Diz-se que houve um tempo em que os colibris seriam metade ave e metade mosca. Lendas sobre estes minúsculos seres alados surgiram de muitos povos, mas essencialmente das Américas, de onde eles são originários. Demoramos mais de uma década para encontrar o mais famoso de todos os colibris, o beija-flor-vermelho.
Em 2015 estivemos no Lajedo dos Beija Flores, em Boa Nova, na Bahia. Recém-adquirido pelo casal Ester Ramirez e Marcos Holanda, infelizmente era a época de migração e não tivemos chance de avistá-lo. Passado um bom tempo, em nova expedição encontramos o vermelho no Lajedo dos Cactos, em Jequié, guiados por Sidiney Vitorino, nascido e criado nos caminhos catingueiros dessa região.
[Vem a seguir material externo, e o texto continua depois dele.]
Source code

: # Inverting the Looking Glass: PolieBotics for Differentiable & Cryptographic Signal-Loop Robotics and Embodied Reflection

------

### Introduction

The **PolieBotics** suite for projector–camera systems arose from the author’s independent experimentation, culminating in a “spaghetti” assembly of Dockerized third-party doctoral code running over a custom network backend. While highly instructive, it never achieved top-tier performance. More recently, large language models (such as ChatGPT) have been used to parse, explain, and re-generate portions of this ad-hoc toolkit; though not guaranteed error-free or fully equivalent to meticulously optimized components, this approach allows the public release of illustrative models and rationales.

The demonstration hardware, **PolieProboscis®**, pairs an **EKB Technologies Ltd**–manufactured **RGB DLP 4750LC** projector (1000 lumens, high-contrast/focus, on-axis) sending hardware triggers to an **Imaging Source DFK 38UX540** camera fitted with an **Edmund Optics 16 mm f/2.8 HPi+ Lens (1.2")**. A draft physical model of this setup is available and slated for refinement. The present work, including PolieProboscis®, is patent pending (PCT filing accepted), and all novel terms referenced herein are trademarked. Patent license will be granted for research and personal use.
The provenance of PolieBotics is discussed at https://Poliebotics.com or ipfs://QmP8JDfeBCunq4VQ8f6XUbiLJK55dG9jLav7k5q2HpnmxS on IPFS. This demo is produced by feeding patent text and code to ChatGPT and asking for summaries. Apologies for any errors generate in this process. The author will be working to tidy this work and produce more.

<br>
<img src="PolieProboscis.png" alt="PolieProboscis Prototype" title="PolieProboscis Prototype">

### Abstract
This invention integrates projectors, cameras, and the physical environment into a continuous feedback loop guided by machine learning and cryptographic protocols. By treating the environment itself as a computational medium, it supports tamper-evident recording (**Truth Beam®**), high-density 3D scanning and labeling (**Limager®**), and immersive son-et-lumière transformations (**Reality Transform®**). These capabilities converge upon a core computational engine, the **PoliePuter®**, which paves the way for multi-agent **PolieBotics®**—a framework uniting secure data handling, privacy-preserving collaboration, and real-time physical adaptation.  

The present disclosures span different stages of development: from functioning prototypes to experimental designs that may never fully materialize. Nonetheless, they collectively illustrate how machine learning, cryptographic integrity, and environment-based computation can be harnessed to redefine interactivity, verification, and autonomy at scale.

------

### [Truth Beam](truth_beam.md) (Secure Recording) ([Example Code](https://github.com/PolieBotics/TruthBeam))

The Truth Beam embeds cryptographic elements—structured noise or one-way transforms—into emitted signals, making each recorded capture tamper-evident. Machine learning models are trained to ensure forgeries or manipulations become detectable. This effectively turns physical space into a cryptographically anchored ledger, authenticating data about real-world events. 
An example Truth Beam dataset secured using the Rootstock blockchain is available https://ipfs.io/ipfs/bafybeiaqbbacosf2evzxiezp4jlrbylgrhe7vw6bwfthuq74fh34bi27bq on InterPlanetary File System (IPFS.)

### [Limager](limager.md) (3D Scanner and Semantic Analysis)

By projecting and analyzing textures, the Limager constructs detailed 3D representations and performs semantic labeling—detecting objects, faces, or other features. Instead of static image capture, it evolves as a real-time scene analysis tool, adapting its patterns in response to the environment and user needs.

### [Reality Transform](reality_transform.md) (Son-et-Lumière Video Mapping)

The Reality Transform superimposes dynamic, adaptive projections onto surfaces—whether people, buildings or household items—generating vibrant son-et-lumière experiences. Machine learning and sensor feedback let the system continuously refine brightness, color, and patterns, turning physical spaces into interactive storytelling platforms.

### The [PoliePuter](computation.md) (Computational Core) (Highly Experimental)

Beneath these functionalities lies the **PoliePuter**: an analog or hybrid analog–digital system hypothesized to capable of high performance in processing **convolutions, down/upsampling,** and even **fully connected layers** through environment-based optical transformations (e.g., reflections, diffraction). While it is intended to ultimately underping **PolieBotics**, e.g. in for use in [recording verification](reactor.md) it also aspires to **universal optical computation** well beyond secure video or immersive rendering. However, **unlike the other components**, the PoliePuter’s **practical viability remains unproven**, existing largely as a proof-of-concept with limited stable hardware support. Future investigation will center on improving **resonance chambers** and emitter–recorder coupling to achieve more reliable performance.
Sidiney nos levou, veloz em sua moto, já que o tempo de luz para fotografar estava bem no limite. Os colibris surgem ao mesmo tempo em que as flores do cacto-cabeça-de-frade abrem, às 4 horas da tarde, pontualmente, todos os dias. A estrada de chão, podia ser boa para a moto, mas fez a nossa Toyoca chacoalhar um bocado até parar bem ao lado do lajedo. Tremíamos de emoção e locomoção.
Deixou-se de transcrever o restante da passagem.